LindkedIn, the world's largest professional network, has more than 560 million users in over 200 countries and territories worldwide. With its graph updating 5 million times every minute, according to Roslansky, it is able to pull a wealth of information on trends in the workplace. "There's a ton of data that we look at. We can break it down by market, by function, by industry," he said.
Exploring the trends on LinkedIn, Roslansky said these are the four skills for chief human resources officers that will appreciate the most over the next three to five years.
1. Employee benefit design.
"As administration and policies shift, you have to be on top of that.
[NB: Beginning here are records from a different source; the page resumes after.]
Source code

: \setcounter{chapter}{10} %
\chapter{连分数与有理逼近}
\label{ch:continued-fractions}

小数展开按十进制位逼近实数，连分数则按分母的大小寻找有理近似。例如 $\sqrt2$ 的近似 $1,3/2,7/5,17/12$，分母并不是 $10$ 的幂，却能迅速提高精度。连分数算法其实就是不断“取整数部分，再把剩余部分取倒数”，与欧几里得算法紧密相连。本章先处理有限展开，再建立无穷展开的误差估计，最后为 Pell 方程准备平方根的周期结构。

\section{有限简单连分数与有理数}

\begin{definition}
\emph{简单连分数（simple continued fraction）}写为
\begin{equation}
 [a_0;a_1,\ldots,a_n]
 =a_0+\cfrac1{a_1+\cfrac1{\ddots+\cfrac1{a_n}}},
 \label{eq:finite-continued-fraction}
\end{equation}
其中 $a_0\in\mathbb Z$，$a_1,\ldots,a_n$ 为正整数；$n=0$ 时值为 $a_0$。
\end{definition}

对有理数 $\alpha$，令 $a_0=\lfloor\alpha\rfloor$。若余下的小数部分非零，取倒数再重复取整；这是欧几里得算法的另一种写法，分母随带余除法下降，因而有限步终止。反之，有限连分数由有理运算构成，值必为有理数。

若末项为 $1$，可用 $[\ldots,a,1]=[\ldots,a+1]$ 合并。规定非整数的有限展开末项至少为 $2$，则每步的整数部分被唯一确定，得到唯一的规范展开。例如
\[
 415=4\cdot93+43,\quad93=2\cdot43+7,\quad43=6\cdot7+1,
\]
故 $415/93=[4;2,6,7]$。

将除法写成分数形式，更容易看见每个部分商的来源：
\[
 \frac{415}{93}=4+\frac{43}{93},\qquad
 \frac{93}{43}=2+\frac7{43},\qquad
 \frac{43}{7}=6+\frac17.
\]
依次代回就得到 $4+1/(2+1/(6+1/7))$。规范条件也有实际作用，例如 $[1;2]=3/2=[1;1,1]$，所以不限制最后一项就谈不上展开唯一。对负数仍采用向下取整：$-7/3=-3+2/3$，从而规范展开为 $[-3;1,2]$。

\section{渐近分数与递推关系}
We are seeing that that skill, specifically, is the fastest-growing skill on chief human resources LinkedIn profiles over the last year, either because people are becoming CHROs and have that skill, or people who are currently CHROs are requiring that skill," Roslansky said.
2. Public policy.
"I think that the more that public policy plays a role in how you hire people and how you manage people, we're going to see that continue to grow," Roslansky said.
3. Facilities management.
"There's such a movement toward gig and on-demand work right now that understanding how people are going to work from various locations, as well as ensuring that the facility you are currently in caters to the changing workforce, is very important," Roslansky said.
The fourth, Roslansky said, is no surprise.
4. Big data analysis.
"I feel very confident that's going to continue to rise," he said.
But Roslansky also believes that for the highest performers, most often it's the soft skills, not the hard skills, that count most: the ability to fit in with the culture, work with others and collaborate. "It's typically not what you learn in college," he said.